Reviewed by Andrew Kasch
Starring Christian Bale, Sam Worthington, Helena Bonham Carter, Anton Yelchin
Directed by McG
Terminator: Damnation might have been a more suitable title for the latest in this franchise, which has somehow gone from action movie benchmark to soulless corporate bitch in the last few years. While Terminator, T2 and even the now-defunct “Sarah Connor Chronicles” were propelled by ideas and characters, Salvation feels like a generic summer movie cooked up for FX reels and marketing departments. A film about the future war was enough to excite every Terminator fan, but why did it have to come from McG, a director whose own name epitomizes the corporate mediocrity of this once-great series?
Christian Bale plays John Connor – prophetic leader of the human Resistance – who gets his own action sequence in the beginning before quickly being regulated to a minor player for most of the film. We’ve spent several movies and a television show hearing how important this character is and he’s literally relegated to a background character while the rest of the movie follows around new guy Marcus (Sam Worthington), a death row convict who donated his body to science only to wake up in the future ruled by machines. Marcus hooks up with Kyle Reese (Connor’s future time-traveling pop) and a mute kid, and most of the film is spent following them through endless action sequences as they try to make it to the Resistance.
Bale is one of this generation’s best actors, but his performance as Connor is the most one-note of his career. He has absolutely nothing to do other than scream bad one-liners at the top of his lungs (no wonder he blew up on set) while Worthington and the rest of the cast try hard to look macho for the camera. You can’t blame the cast, though, since they’re coming from a workmanlike director and an absolutely terrible screenplay (that was written and re-written on the fly by over a dozen names). Despite a few nods and inventive cameos, you’ll have to keep reminding yourself that you’re actually watching a Terminator film.

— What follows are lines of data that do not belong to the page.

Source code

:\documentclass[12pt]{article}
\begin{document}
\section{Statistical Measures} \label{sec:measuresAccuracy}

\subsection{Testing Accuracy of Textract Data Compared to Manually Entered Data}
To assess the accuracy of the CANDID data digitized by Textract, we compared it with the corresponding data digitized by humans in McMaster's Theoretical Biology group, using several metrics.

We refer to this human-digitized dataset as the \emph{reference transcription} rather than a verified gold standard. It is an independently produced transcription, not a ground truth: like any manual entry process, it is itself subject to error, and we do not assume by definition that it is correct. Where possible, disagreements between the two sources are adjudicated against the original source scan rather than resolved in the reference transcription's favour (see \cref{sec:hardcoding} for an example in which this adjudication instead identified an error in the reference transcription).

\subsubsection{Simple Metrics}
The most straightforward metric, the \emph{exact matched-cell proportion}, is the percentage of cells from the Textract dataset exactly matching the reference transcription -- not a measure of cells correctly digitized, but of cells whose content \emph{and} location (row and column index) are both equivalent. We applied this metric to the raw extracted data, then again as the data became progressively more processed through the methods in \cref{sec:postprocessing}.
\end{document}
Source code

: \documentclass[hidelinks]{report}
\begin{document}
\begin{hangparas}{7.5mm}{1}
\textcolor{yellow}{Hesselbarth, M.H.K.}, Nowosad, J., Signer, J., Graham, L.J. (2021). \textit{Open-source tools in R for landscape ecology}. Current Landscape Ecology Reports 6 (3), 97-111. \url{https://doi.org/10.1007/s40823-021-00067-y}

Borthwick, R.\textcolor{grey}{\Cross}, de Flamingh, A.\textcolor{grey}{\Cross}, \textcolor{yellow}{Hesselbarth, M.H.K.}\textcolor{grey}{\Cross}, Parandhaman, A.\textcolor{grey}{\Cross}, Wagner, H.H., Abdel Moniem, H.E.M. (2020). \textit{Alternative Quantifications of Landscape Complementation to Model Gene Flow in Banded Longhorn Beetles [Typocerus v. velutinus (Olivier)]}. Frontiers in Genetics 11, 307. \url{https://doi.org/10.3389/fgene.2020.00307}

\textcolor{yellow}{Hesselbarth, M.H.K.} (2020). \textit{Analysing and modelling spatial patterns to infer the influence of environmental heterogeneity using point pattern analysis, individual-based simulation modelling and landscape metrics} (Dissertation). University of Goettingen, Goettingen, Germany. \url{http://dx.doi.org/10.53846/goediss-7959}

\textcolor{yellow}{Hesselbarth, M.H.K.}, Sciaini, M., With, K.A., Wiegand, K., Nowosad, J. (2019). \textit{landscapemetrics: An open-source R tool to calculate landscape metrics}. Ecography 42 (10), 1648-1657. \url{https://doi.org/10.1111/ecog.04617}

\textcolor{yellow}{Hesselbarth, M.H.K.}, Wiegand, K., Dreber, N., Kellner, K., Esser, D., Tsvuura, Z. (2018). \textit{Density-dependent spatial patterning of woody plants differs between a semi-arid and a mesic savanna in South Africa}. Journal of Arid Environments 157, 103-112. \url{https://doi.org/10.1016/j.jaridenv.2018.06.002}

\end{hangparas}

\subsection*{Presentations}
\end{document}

Not only does this future look nothing like the previous films, there are several new Terminators that look and act as if they stumbled out of a Saturday morning Robo-Tech cartoon. We get giant harvester machines that are nothing more than Transformers clones as well as some ridiculous motorcycle machines (dubbed Moto-Terminators) that ride around and don’t do much of anything. There was a time when we really feared these iconic antagonists … now they just feel designed to sell Happy Meal toys.
And since when did Terminators stop terminating? True to its PG-13 rating, Salvation feels neutered and marketed for teens, ditching the dark survivalist feel of Cameron’s future for a more family-friendly apocalypse. This time the machines rarely kill anyone and seem more concerned with capturing humans, putting them in cages, and shuffling them through long lines in endless warehouses. When their master plan involves kidnapping Kyle Reese to lure out John Connor, instead of simply killing him to prevent all that time travel stuff from happening, you can’t help but wonder why the machines were smart enough to become self-aware.
The only things McG gets right are the action sequences, which is probably what landed him the gig. If you watched this franchise to get a kick out of stunts and vehicular mayhem and never cared once about things like plot and characters, then you’ll probably find plenty to love about Salvation. Virtually the entire movie is a string of action set-pieces with plenty of impressive razzle dazzle, but since none of it carries any weight and there are no stakes to anything, it’s hard to care about what is unfolding.
Overall, watching Terminator Salvation is like watching Brett Ratner take over the X-Men franchise. No matter how much it tries to respect the source material, we’re left with a flashy plotless imitation with familiar characters reduced to … well, robots.